もし、物事を調べることが、一般検索から生成AIにとってかわられる途上にあるのだとしたら、一般検索のみを判決の対象にすることは現状を無視していることになる。他方、今後の予測は本判決にある通り「水晶玉を覗く」こととなる。その意味で本判決では生成AIにつき一般検索を一部代替・補完するものと位置づけ、排除措置の対象に含むこととした。このことは責任判決で触れられた論点ではなかったことから各種報道でも注目を集めていた。本判決は生成AIのすべての側面を評価するものではなく、あくまで一般検索の延長線上にあるものとして規律をかけている。
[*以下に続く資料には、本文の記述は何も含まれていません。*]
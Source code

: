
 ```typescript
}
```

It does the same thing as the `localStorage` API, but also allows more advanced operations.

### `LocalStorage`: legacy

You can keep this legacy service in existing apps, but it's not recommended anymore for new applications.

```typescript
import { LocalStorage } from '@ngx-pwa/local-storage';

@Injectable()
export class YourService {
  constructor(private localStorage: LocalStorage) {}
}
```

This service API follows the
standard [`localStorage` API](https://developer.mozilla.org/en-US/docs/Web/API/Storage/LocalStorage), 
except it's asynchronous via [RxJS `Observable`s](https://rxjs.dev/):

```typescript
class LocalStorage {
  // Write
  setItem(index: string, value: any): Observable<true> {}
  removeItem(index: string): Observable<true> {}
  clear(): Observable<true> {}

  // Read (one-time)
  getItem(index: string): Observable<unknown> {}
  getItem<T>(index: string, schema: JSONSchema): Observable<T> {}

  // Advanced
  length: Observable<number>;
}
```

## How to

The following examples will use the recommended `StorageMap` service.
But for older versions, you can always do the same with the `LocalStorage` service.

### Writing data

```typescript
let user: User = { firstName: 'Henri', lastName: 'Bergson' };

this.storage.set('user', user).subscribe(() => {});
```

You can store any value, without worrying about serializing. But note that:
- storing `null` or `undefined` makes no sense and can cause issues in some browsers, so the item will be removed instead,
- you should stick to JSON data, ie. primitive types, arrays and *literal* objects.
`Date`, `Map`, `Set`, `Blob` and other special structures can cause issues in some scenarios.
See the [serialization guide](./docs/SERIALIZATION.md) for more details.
ここでのより根本的な問題はGoogleのGeminiは支配的な生成AIモデルではないことである。本判決によれば米国でのChatGPTのシェアは85%とのことである。たとえば欧州のAI規則において最も問題視されているのは、誤情報や幻覚などのシステミックリスクである6。単独のモデルがシェアのほとんどを確保していることは、そのモデルのひずみの部分が増幅されるということであり、生成AIの規制にあたって適切なのかどうかが問われる。本判決ではGoogleへの責任判決を受けたものであることから、ChatGPTへの判断を下すのは適切ではないことは当然である。ただ、生成AI単独で見たときには、シェアの少ないGeminiへの規制というのが妥当なのかは議論があろう。
 
6 基礎研レポート「EUのAI規則(3/4) ―適合性審査、汎用モデル」https://www.nli-research.co.jp/files/topics/80095_ext_18_0.pdf?site=nli 参照。

8――おわりに

8――おわりに

本判決の検討中に調査したネット情報では、ユーザー側データの処理システムであるGlueやRankEmbedといったモデルが本判決で公表されたことが話題になっていた。これらはGoogleの検索品質向上の肝となるシステムである。Googleにとっては開示したくない情報であっただろう。ただ、本判決を読む限りでは、これらシステムの構築したモデルやモデルの算出結果の提供は回避されており、これらシステムが基礎とするデータのみの提供にとどまっている。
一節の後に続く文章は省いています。